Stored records
# # # #
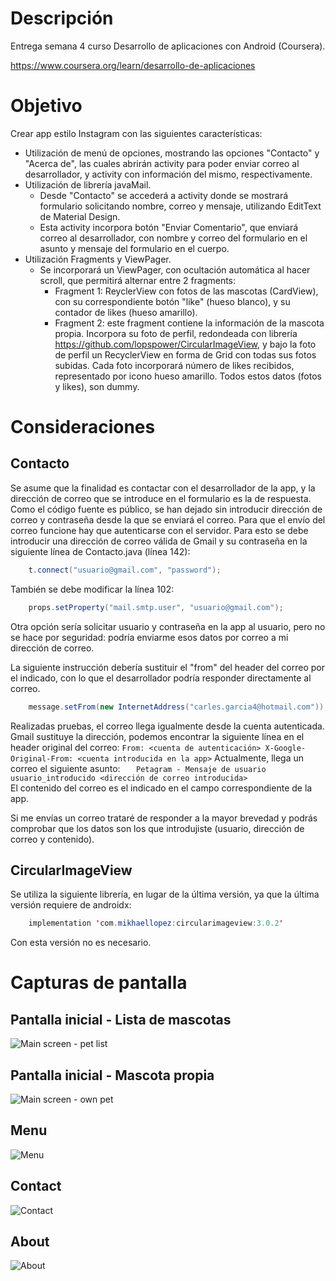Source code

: # Descripción
Entrega semana 4 curso Desarrollo de aplicaciones con Android (Coursera).

https://www.coursera.org/learn/desarrollo-de-aplicaciones

# Objetivo
Crear app estilo Instagram con las siguientes características:
  - Utilización de menú de opciones, mostrando las opciones "Contacto" y "Acerca de", las cuales abrirán activity para poder enviar correo al desarrollador, y activity con información del mismo, respectivamente.
  - Utilización de librería javaMail.
    - Desde "Contacto" se accederá a activity donde se mostrará formulario solicitando nombre, correo y mensaje, utilizando EditText de Material Design.
    - Esta activity incorpora botón "Enviar Comentario", que enviará correo al desarrollador, con nombre y correo del formulario en el asunto y mensaje del formulario en el cuerpo.
  - Utilización Fragments y ViewPager.
    - Se incorporará un ViewPager, con ocultación automática al hacer scroll, que permitirá alternar entre 2 fragments:
      - Fragment 1: ReyclerView con fotos de las mascotas (CardView), con su correspondiente botón "like" (hueso blanco), y su contador de likes (hueso amarillo).
      - Fragment 2: este fragment contiene la información de la mascota propia. Incorpora su foto de perfil, redondeada con librería https://github.com/lopspower/CircularImageView, y bajo la foto de perfil un RecyclerView en forma de Grid con todas sus fotos subidas. Cada foto incorporará número de likes recibidos, representado por icono hueso amarillo. Todos estos datos (fotos y likes), son dummy.
      
     
    

# Consideraciones

## Contacto
  
Se asume que la finalidad es contactar con el desarrollador de la app, y la dirección de correo que se introduce en el formulario es la de respuesta.
Como el código fuente es público, se han dejado sin introducir dirección de correo y contraseña desde la que se enviará el correo.
Para que el envío del correo funcione hay que autenticarse con el servidor. Para esto se debe introducir una dirección de correo válida de Gmail y su contraseña en la siguiente
línea de Contacto.java (línea 142):
```java    
    t.connect("usuario@gmail.com", "password");
```
    
También se debe modificar la línea 102:
```java   
    props.setProperty("mail.smtp.user", "usuario@gmail.com");
```
  
Otra opción sería solicitar usuario y contraseña en la app al usuario, pero no se hace por seguridad: podría enviarme esos datos por correo a mi dirección de correo.
   
La siguiente instrucción debería sustituir el "from" del header del correo por el indicado, con lo que el desarrollador podría responder directamente al correo.
```java   
    message.setFrom(new InternetAddress("carles.garcia4@hotmail.com"));
```   
Realizadas pruebas, el correo llega igualmente desde la cuenta autenticada. Gmail sustituye la dirección, podemos encontrar la siguiente línea en el header original del correo:
`
From: <cuenta de autenticación>
X-Google-Original-From: <cuenta introducida en la app>
`
Actualmente, llega un correo el siguiente asunto:
`   
Petagram - Mensaje de usuario usuario_introducido <dirección de correo introducida>
`    
El contenido del correo es el indicado en el campo correspondiente de la app.
   
Si me envías un correo trataré de responder a la mayor brevedad y podrás comprobar que los datos son los que introdujiste (usuario, dirección de correo y contenido).
   
## CircularImageView

Se utiliza la siguiente librería, en lugar de la última versión, ya que la última versión requiere de androidx:
```java
    implementation 'com.mikhaellopez:circularimageview:3.0.2'
```
Con esta versión no es necesario.

# Capturas de pantalla
## Pantalla inicial - Lista de mascotas
![Main screen - pet list](Pantallazos/main_activity.png)
## Pantalla inicial - Mascota propia
![Main screen - own pet](Pantallazos/own_pet_fragment.png)
## Menu
![Menu](Pantallazos/menu.png)
## Contact
![Contact](Pantallazos/contact.png)
## About
![About](Pantallazos/about.png)
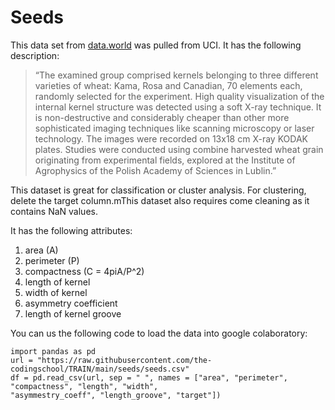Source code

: 
# Seeds
This data set from [data.world](https://data.world/uci/seeds) was pulled from UCI. It has the following description:

> “The examined group comprised kernels belonging to three different varieties of wheat: Kama, Rosa and Canadian, 70 elements each, randomly selected for the experiment. High quality visualization of the internal kernel structure was detected using a soft X-ray technique. It is non-destructive and considerably cheaper than other more sophisticated imaging techniques like scanning microscopy or laser technology. The images were recorded on 13x18 cm X-ray KODAK plates. Studies were conducted using combine harvested wheat grain originating from experimental fields, explored at the Institute of Agrophysics of the Polish Academy of Sciences in Lublin.”

This dataset is great for classification or cluster analysis. For clustering, delete the target column.mThis dataset also requires come cleaning as it contains NaN values.

It has the following attributes:
1. area (A)
2. perimeter (P)
3. compactness (C = 4piA/P^2)
4. length of kernel
5. width of kernel
6. asymmetry coefficient
7. length of kernel groove

You can us the following code to load the data into google colaboratory:

```
import pandas as pd
url = "https://raw.githubusercontent.com/the-codingschool/TRAIN/main/seeds/seeds.csv"
df = pd.read_csv(url, sep = " ", names = ["area", "perimeter", "compactness", "length", "width",
"asymmestry_coeff", "length_groove", "target"])
```
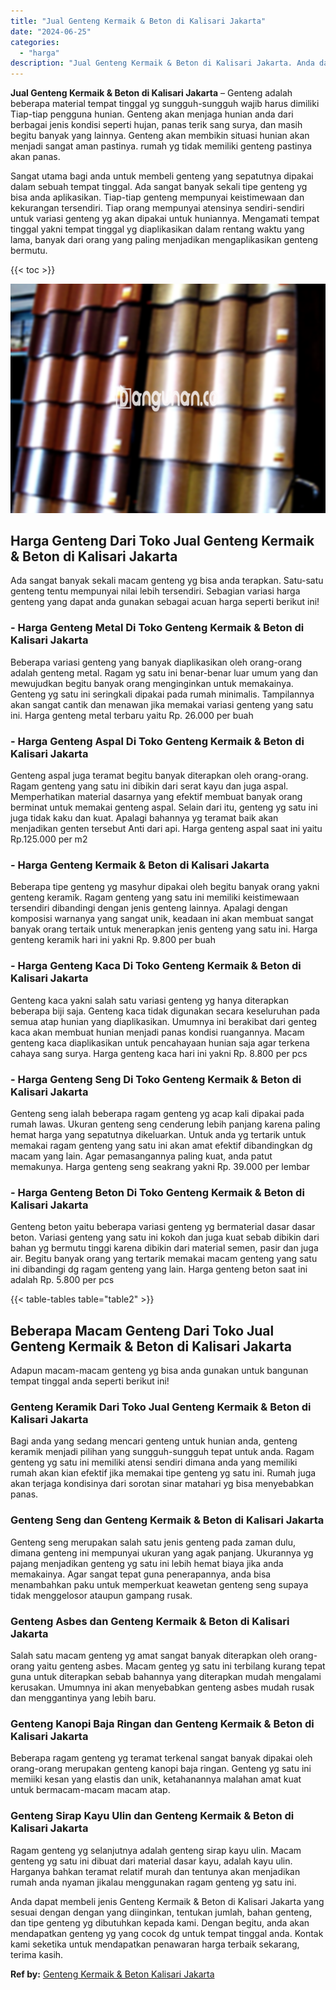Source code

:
 ```yaml
---
title: "Jual Genteng Kermaik & Beton di Kalisari Jakarta"
date: "2024-06-25"
categories: 
  - "harga"
description: "Jual Genteng Kermaik & Beton di Kalisari Jakarta. Anda dapat membeli jenis Genteng Kermaik & Beton di Kalisari Jakarta yang sesuai dengan dengan yang diingin..."
---
```


**Jual Genteng Kermaik & Beton di Kalisari Jakarta** – Genteng adalah beberapa material tempat tinggal yg sungguh-sungguh wajib harus dimiliki Tiap-tiap pengguna hunian. Genteng akan menjaga hunian anda dari berbagai jenis kondisi seperti hujan, panas terik sang surya, dan masih begitu banyak yang lainnya. Genteng akan membikin situasi hunian akan menjadi sangat aman pastinya. rumah yg tidak memiliki genteng pastinya akan panas.

Sangat utama bagi anda untuk membeli genteng yang sepatutnya dipakai dalam sebuah tempat tinggal. Ada sangat banyak sekali tipe genteng yg bisa anda aplikasikan. Tiap-tiap genteng mempunyai keistimewaan dan kekurangan tersendiri. Tiap orang mempunyai atensinya sendiri-sendiri untuk variasi genteng yg akan dipakai untuk huniannya. Mengamati tempat tinggal yakni tempat tinggal yg diaplikasikan dalam rentang waktu yang lama, banyak dari orang yang paling menjadikan mengaplikasikan genteng bermutu.

{{< toc >}}

![Jual Genteng Kermaik & Beton di Kalisari Jakarta](/images/genteng-minimalis-murah14.png)

## Harga Genteng Dari Toko Jual Genteng Kermaik & Beton di Kalisari Jakarta

Ada sangat banyak sekali macam genteng yg bisa anda terapkan. Satu-satu genteng tentu mempunyai nilai lebih tersendiri. Sebagian variasi harga genteng yang dapat anda gunakan sebagai acuan harga seperti berikut ini!

### \- Harga Genteng Metal Di Toko Genteng Kermaik & Beton di Kalisari Jakarta

Beberapa variasi genteng yang banyak diaplikasikan oleh orang-orang adalah genteng metal. Ragam yg satu ini benar-benar luar umum yang dan mewujudkan begitu banyak orang menginginkan untuk memakainya. Genteng yg satu ini seringkali dipakai pada rumah minimalis. Tampilannya akan sangat cantik dan menawan jika memakai variasi genteng yang satu ini. Harga genteng metal terbaru yaitu Rp. 26.000 per buah

### \- Harga Genteng Aspal Di Toko Genteng Kermaik & Beton di Kalisari Jakarta

Genteng aspal juga teramat begitu banyak diterapkan oleh orang-orang. Ragam genteng yang satu ini dibikin dari serat kayu dan juga aspal. Memperhatikan material dasarnya yang efektif membuat banyak orang berminat untuk memakai genteng aspal. Selain dari itu, genteng yg satu ini juga tidak kaku dan kuat. Apalagi bahannya yg teramat baik akan menjadikan genten tersebut Anti dari api. Harga genteng aspal saat ini yaitu Rp.125.000 per m2

### \- Harga Genteng Kermaik & Beton di Kalisari Jakarta

Beberapa tipe genteng yg masyhur dipakai oleh begitu banyak orang yakni genteng keramik. Ragam genteng yang satu ini memiliki keistimewaan tersendiri dibandingi dengan jenis genteng lainnya. Apalagi dengan komposisi warnanya yang sangat unik, keadaan ini akan membuat sangat banyak orang tertaik untuk menerapkan jenis genteng yang satu ini. Harga genteng keramik hari ini yakni Rp. 9.800 per buah

### \- Harga Genteng Kaca Di Toko Genteng Kermaik & Beton di Kalisari Jakarta

Genteng kaca yakni salah satu variasi genteng yg hanya diterapkan beberapa biji saja. Genteng kaca tidak digunakan secara keseluruhan pada semua atap hunian yang diaplikasikan. Umumnya ini berakibat dari genteg kaca akan membuat hunian menjadi panas kondisi ruangannya. Macam genteng kaca diaplikasikan untuk pencahayaan hunian saja agar terkena cahaya sang surya. Harga genteng kaca hari ini yakni Rp. 8.800 per pcs

### \- Harga Genteng Seng Di Toko Genteng Kermaik & Beton di Kalisari Jakarta

Genteng seng ialah beberapa ragam genteng yg acap kali dipakai pada rumah lawas. Ukuran genteng seng cenderung lebih panjang karena paling hemat harga yang sepatutnya dikeluarkan. Untuk anda yg tertarik untuk memakai ragam genteng yang satu ini akan amat efektif dibandingkan dg macam yang lain. Agar pemasangannya paling kuat, anda patut memakunya. Harga genteng seng seakrang yakni Rp. 39.000 per lembar

### \- Harga Genteng Beton Di Toko Genteng Kermaik & Beton di Kalisari Jakarta

Genteng beton yaitu beberapa variasi genteng yg bermaterial dasar dasar beton. Variasi genteng yang satu ini kokoh dan juga kuat sebab dibikin dari bahan yg bermutu tinggi karena dibikin dari material semen, pasir dan juga air. Begitu banyak orang yang tertarik memakai macam genteng yang satu ini dibandingi dg ragam genteng yang lain. Harga genteng beton saat ini adalah Rp. 5.800 per pcs

{{< table-tables table="table2" >}}

## Beberapa Macam Genteng Dari Toko Jual Genteng Kermaik & Beton di Kalisari Jakarta

Adapun macam-macam genteng yg bisa anda gunakan untuk bangunan tempat tinggal anda seperti berikut ini!

### Genteng Keramik Dari Toko Jual Genteng Kermaik & Beton di Kalisari Jakarta

Bagi anda yang sedang mencari genteng untuk hunian anda, genteng keramik menjadi pilihan yang sungguh-sungguh tepat untuk anda. Ragam genteng yg satu ini memiliki atensi sendiri dimana anda yang memiliki rumah akan kian efektif jika memakai tipe genteng yg satu ini. Rumah juga akan terjaga kondisinya dari sorotan sinar matahari yg bisa menyebabkan panas.

### Genteng Seng dan Genteng Kermaik & Beton di Kalisari Jakarta

Genteng seng merupakan salah satu jenis genteng pada zaman dulu, dimana genteng ini mempunyai ukuran yang agak panjang. Ukurannya yg pajang menjadikan genteng yg satu ini lebih hemat biaya jika anda memakainya. Agar sangat tepat guna penerapannya, anda bisa menambahkan paku untuk memperkuat keawetan genteng seng supaya tidak menggelosor ataupun gampang rusak.

### Genteng Asbes dan Genteng Kermaik & Beton di Kalisari Jakarta

Salah satu macam genteng yg amat sangat banyak diterapkan oleh orang-orang yaitu genteng asbes. Macam genteg yg satu ini terbilang kurang tepat guna untuk diterapkan sebab bahannya yang diterapkan mudah mengalami kerusakan. Umumnya ini akan menyebabkan genteng asbes mudah rusak dan menggantinya yang lebih baru.

### Genteng Kanopi Baja Ringan dan Genteng Kermaik & Beton di Kalisari Jakarta

Beberapa ragam genteng yg teramat terkenal sangat banyak dipakai oleh orang-orang merupakan genteng kanopi baja ringan. Genteng yg satu ini memiiki kesan yang elastis dan unik, ketahanannya malahan amat kuat untuk bermacam-macam macam atap.

### Genteng Sirap Kayu Ulin dan Genteng Kermaik & Beton di Kalisari Jakarta

Ragam genteng yg selanjutnya adalah genteng sirap kayu ulin. Macam genteng yg satu ini dibuat dari material dasar kayu, adalah kayu ulin. Harganya bahkan teramat relatif murah dan tentunya akan menjadikan rumah anda nyaman jikalau menggunakan ragam genteng yg satu ini.

Anda dapat membeli jenis Genteng Kermaik & Beton di Kalisari Jakarta yang sesuai dengan dengan yang diinginkan, tentukan jumlah, bahan genteng, dan tipe genteng yg dibutuhkan kepada kami. Dengan begitu, anda akan mendapatkan genteng yg yang cocok dg untuk tempat tinggal anda. Kontak kami seketika untuk mendapatkan penawaran harga terbaik sekarang, terima kasih.

**Ref by:**  [Genteng Kermaik & Beton  Kalisari Jakarta](https://id.wikipedia.org/wiki/Genteng)
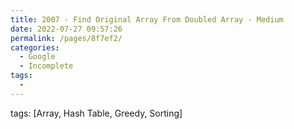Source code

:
```yaml
---
title: 2007 - Find Original Array From Doubled Array - Medium
date: 2022-07-27 09:57:26
permalink: /pages/8f7ef2/
categories:
  - Google
  - Incomplete
tags:
  - 
---
```

tags: [Array, Hash Table, Greedy, Sorting]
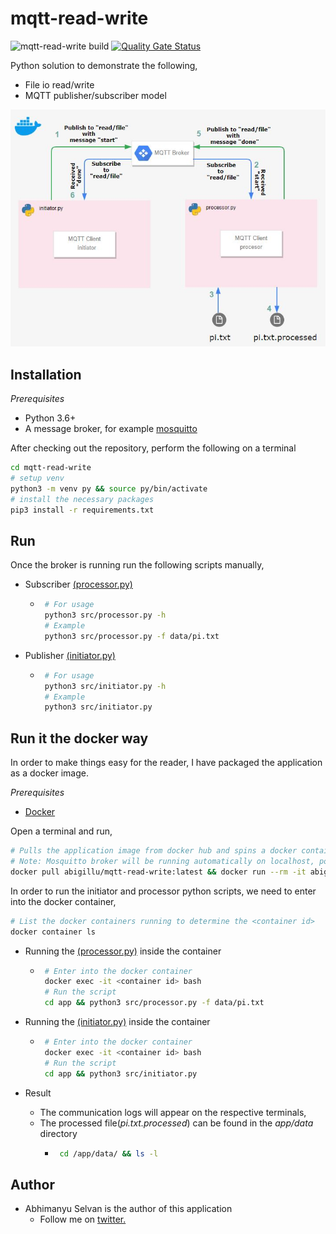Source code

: # mqtt-read-write
![mqtt-read-write build](https://github.com/bigillu/mqtt-read-write/workflows/mqtt-read-write%20build/badge.svg?branch=master)  [![Quality Gate Status](https://sonarcloud.io/api/project_badges/measure?project=bigillu_mqtt-read-write&metric=alert_status)](https://sonarcloud.io/dashboard?id=bigillu_mqtt-read-write)

Python solution to demonstrate the following,

- File io read/write
- MQTT publisher/subscriber model

![solution](doc/solution.jpg)

## Installation

*Prerequisites*

- Python 3.6+
- A message broker, for example [mosquitto](https://mosquitto.org/)

After checking out the repository, perform the following on a terminal

```bash
cd mqtt-read-write
# setup venv
python3 -m venv py && source py/bin/activate
# install the necessary packages
pip3 install -r requirements.txt
```

## Run

Once the broker is running run the following scripts manually,

   - Subscriber [(processor.py)](./src/processor.py)

      - ```bash
         # For usage
         python3 src/processor.py -h
         # Example
         python3 src/processor.py -f data/pi.txt
         ```

   - Publisher [(initiator.py)](./src/initiator.py)
      - ```bash
         # For usage
         python3 src/initiator.py -h
         # Example
         python3 src/initiator.py
         ```

## Run it the docker way
In order to make things easy for the reader, I have packaged the application as a docker image.

*Prerequisites*
- [Docker](https://www.docker.com/)

Open a terminal and run, 
```bash
# Pulls the application image from docker hub and spins a docker container
# Note: Mosquitto broker will be running automatically on localhost, port 1883
docker pull abigillu/mqtt-read-write:latest && docker run --rm -it abigillu/mqtt-read-write:latest
```

In order to run the initiator and processor python scripts, we need to enter into the docker container, 

```bash
# List the docker containers running to determine the <container id>
docker container ls 
```

- Running the [(processor.py)](./src/processor.py) inside the container
   - ```bash
      # Enter into the docker container
      docker exec -it <container id> bash
      # Run the script
      cd app && python3 src/processor.py -f data/pi.txt
      ```
- Running the [(initiator.py)](./src/initiator.py) inside the container
   - ```bash
      # Enter into the docker container
      docker exec -it <container id> bash
      # Run the script
      cd app && python3 src/initiator.py
      ```

- Result
    - The communication logs will appear on the respective terminals,
    - The processed file(*pi.txt.processed*) can be found in the *app/data* directory
      - ```bash
         cd /app/data/ && ls -l
        ```

## Author

* Abhimanyu Selvan is the author of this application
  * Follow me on [twitter.](http://www.twitter.com/diabhey)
# # # #
Exercise goal: Your task is to repeat the opening line of the entries above and each line after it, ending with the line that has "- Utilización Fragments y ViewPager.". Do not include the pictures.

Reply to the task:
Source code

: # Descripción
Entrega semana 4 curso Desarrollo de aplicaciones con Android (Coursera).

https://www.coursera.org/learn/desarrollo-de-aplicaciones

# Objetivo
Crear app estilo Instagram con las siguientes características:
  - Utilización de menú de opciones, mostrando las opciones "Contacto" y "Acerca de", las cuales abrirán activity para poder enviar correo al desarrollador, y activity con información del mismo, respectivamente.
  - Utilización de librería javaMail.
    - Desde "Contacto" se accederá a activity donde se mostrará formulario solicitando nombre, correo y mensaje, utilizando EditText de Material Design.
    - Esta activity incorpora botón "Enviar Comentario", que enviará correo al desarrollador, con nombre y correo del formulario en el asunto y mensaje del formulario en el cuerpo.
  - Utilización Fragments y ViewPager.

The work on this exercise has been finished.